#### EXERCISE PROMPT
Repeat the entries exactly as they appear.

*** Block opens ***

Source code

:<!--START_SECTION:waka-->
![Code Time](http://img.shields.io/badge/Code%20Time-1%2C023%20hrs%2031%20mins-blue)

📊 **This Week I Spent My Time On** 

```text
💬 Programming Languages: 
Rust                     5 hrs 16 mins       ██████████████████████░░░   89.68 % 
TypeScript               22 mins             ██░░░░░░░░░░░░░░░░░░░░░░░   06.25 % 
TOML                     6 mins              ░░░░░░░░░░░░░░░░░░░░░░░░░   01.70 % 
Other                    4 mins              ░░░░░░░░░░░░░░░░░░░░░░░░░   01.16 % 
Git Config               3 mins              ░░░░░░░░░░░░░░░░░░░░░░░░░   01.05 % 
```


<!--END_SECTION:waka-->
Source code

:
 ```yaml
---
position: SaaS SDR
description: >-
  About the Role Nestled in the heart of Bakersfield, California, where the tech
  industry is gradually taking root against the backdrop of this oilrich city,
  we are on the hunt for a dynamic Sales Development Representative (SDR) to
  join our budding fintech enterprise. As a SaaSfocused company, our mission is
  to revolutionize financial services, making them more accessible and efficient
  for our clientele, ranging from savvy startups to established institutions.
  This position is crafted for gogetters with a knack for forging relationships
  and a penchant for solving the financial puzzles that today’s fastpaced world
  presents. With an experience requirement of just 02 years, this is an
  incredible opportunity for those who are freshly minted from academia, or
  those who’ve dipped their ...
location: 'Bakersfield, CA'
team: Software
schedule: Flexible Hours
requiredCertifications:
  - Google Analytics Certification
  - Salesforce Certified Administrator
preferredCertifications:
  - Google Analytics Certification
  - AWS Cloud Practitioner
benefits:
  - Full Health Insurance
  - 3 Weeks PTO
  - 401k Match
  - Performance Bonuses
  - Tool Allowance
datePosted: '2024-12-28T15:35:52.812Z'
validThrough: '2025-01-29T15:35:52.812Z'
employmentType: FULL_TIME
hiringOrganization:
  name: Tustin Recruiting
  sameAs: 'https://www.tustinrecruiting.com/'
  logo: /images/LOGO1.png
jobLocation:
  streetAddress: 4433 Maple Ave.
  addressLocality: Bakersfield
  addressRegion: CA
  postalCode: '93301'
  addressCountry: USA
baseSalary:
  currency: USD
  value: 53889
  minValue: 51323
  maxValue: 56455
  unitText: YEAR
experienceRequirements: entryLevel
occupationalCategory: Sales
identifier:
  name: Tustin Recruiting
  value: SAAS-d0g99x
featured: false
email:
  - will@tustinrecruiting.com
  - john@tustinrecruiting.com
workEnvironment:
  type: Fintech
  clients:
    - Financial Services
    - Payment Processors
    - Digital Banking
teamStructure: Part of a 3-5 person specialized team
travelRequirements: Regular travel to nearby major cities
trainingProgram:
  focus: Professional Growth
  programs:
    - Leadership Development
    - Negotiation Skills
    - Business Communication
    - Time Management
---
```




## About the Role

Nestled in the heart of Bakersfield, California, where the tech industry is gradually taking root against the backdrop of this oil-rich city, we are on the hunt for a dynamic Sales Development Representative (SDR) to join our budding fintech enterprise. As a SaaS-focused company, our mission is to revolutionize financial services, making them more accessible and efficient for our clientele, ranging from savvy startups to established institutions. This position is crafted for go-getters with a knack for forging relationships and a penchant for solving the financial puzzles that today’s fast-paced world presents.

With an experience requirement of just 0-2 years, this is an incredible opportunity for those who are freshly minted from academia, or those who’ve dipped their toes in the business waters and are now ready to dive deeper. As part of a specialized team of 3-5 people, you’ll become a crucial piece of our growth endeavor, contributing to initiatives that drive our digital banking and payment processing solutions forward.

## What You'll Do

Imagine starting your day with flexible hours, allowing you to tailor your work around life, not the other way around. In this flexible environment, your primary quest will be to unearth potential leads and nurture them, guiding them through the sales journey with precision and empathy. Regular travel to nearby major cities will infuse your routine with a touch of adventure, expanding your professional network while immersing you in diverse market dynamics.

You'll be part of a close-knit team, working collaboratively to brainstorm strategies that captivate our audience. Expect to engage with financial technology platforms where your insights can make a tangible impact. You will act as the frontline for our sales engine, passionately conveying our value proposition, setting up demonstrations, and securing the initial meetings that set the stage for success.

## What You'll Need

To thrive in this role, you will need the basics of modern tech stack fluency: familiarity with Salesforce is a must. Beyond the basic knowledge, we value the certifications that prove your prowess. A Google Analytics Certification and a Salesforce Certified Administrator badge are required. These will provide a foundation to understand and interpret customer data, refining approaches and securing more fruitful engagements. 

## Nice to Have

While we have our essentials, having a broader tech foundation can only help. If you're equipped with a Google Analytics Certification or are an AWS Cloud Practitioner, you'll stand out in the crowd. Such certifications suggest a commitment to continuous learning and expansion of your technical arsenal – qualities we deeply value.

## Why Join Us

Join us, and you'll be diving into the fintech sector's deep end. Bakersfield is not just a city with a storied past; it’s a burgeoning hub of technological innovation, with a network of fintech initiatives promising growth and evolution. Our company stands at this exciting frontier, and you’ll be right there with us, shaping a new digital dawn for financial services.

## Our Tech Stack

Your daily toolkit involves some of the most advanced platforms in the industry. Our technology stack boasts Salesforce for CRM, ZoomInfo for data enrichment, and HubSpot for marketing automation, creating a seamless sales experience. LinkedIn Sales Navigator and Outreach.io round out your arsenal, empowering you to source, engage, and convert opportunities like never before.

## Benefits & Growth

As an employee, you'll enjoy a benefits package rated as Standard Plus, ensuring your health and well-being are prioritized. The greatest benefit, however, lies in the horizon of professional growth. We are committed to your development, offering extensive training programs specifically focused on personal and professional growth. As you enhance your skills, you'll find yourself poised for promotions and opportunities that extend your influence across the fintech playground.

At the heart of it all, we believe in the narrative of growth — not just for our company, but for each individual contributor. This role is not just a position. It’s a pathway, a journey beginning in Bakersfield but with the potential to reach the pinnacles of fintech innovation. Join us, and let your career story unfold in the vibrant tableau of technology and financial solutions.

*** Block closes ***

#### OUTPUT FOR THIS TASK
Source code

:<!--START_SECTION:waka-->
![Code Time](http://img.shields.io/badge/Code%20Time-1%2C023%20hrs%2031%20mins-blue)

📊 **This Week I Spent My Time On** 

```text
💬 Programming Languages: 
Rust                     5 hrs 16 mins       ██████████████████████░░░   89.68 % 
TypeScript               22 mins             ██░░░░░░░░░░░░░░░░░░░░░░░   06.25 % 
TOML                     6 mins              ░░░░░░░░░░░░░░░░░░░░░░░░░   01.70 % 
Other                    4 mins              ░░░░░░░░░░░░░░░░░░░░░░░░░   01.16 % 
Git Config               3 mins              ░░░░░░░░░░░░░░░░░░░░░░░░░   01.05 % 
```


<!--END_SECTION:waka-->
Source code

:
 ```yaml
---
position: SaaS SDR
description: >-
  About the Role Nestled in the heart of Bakersfield, California, where the tech
  industry is gradually taking root against the backdrop of this oilrich city,
  we are on the hunt for a dynamic Sales Development Representative (SDR) to
  join our budding fintech enterprise. As a SaaSfocused company, our mission is
  to revolutionize financial services, making them more accessible and efficient
  for our clientele, ranging from savvy startups to established institutions.
  This position is crafted for gogetters with a knack for forging relationships
  and a penchant for solving the financial puzzles that today’s fastpaced world
  presents. With an experience requirement of just 02 years, this is an
  incredible opportunity for those who are freshly minted from academia, or
  those who’ve dipped their ...
location: 'Bakersfield, CA'
team: Software
schedule: Flexible Hours
requiredCertifications:
  - Google Analytics Certification
  - Salesforce Certified Administrator
preferredCertifications:
  - Google Analytics Certification
  - AWS Cloud Practitioner
benefits:
  - Full Health Insurance
  - 3 Weeks PTO
  - 401k Match
  - Performance Bonuses
  - Tool Allowance
datePosted: '2024-12-28T15:35:52.812Z'
validThrough: '2025-01-29T15:35:52.812Z'
employmentType: FULL_TIME
hiringOrganization:
  name: Tustin Recruiting
  sameAs: 'https://www.tustinrecruiting.com/'
  logo: /images/LOGO1.png
jobLocation:
  streetAddress: 4433 Maple Ave.
  addressLocality: Bakersfield
  addressRegion: CA
  postalCode: '93301'
  addressCountry: USA
baseSalary:
  currency: USD
  value: 53889
  minValue: 51323
  maxValue: 56455
  unitText: YEAR
experienceRequirements: entryLevel
occupationalCategory: Sales
identifier:
  name: Tustin Recruiting
  value: SAAS-d0g99x
featured: false
email:
  - will@tustinrecruiting.com
  - john@tustinrecruiting.com
workEnvironment:
  type: Fintech
  clients:
    - Financial Services
    - Payment Processors
    - Digital Banking
teamStructure: Part of a 3-5 person specialized team
travelRequirements: Regular travel to nearby major cities
trainingProgram:
  focus: Professional Growth
  programs:
    - Leadership Development
    - Negotiation Skills
    - Business Communication
    - Time Management
---
```




## About the Role

Nestled in the heart of Bakersfield, California, where the tech industry is gradually taking root against the backdrop of this oil-rich city, we are on the hunt for a dynamic Sales Development Representative (SDR) to join our budding fintech enterprise. As a SaaS-focused company, our mission is to revolutionize financial services, making them more accessible and efficient for our clientele, ranging from savvy startups to established institutions. This position is crafted for go-getters with a knack for forging relationships and a penchant for solving the financial puzzles that today’s fast-paced world presents.

With an experience requirement of just 0-2 years, this is an incredible opportunity for those who are freshly minted from academia, or those who’ve dipped their toes in the business waters and are now ready to dive deeper. As part of a specialized team of 3-5 people, you’ll become a crucial piece of our growth endeavor, contributing to initiatives that drive our digital banking and payment processing solutions forward.

## What You'll Do

Imagine starting your day with flexible hours, allowing you to tailor your work around life, not the other way around. In this flexible environment, your primary quest will be to unearth potential leads and nurture them, guiding them through the sales journey with precision and empathy. Regular travel to nearby major cities will infuse your routine with a touch of adventure, expanding your professional network while immersing you in diverse market dynamics.

You'll be part of a close-knit team, working collaboratively to brainstorm strategies that captivate our audience. Expect to engage with financial technology platforms where your insights can make a tangible impact. You will act as the frontline for our sales engine, passionately conveying our value proposition, setting up demonstrations, and securing the initial meetings that set the stage for success.

## What You'll Need

To thrive in this role, you will need the basics of modern tech stack fluency: familiarity with Salesforce is a must. Beyond the basic knowledge, we value the certifications that prove your prowess. A Google Analytics Certification and a Salesforce Certified Administrator badge are required. These will provide a foundation to understand and interpret customer data, refining approaches and securing more fruitful engagements. 

## Nice to Have

While we have our essentials, having a broader tech foundation can only help. If you're equipped with a Google Analytics Certification or are an AWS Cloud Practitioner, you'll stand out in the crowd. Such certifications suggest a commitment to continuous learning and expansion of your technical arsenal – qualities we deeply value.

## Why Join Us

Join us, and you'll be diving into the fintech sector's deep end. Bakersfield is not just a city with a storied past; it’s a burgeoning hub of technological innovation, with a network of fintech initiatives promising growth and evolution. Our company stands at this exciting frontier, and you’ll be right there with us, shaping a new digital dawn for financial services.

## Our Tech Stack

Your daily toolkit involves some of the most advanced platforms in the industry. Our technology stack boasts Salesforce for CRM, ZoomInfo for data enrichment, and HubSpot for marketing automation, creating a seamless sales experience. LinkedIn Sales Navigator and Outreach.io round out your arsenal, empowering you to source, engage, and convert opportunities like never before.

## Benefits & Growth

As an employee, you'll enjoy a benefits package rated as Standard Plus, ensuring your health and well-being are prioritized. The greatest benefit, however, lies in the horizon of professional growth. We are committed to your development, offering extensive training programs specifically focused on personal and professional growth. As you enhance your skills, you'll find yourself poised for promotions and opportunities that extend your influence across the fintech playground.

At the heart of it all, we believe in the narrative of growth — not just for our company, but for each individual contributor. This role is not just a position. It’s a pathway, a journey beginning in Bakersfield but with the potential to reach the pinnacles of fintech innovation. Join us, and let your career story unfold in the vibrant tableau of technology and financial solutions.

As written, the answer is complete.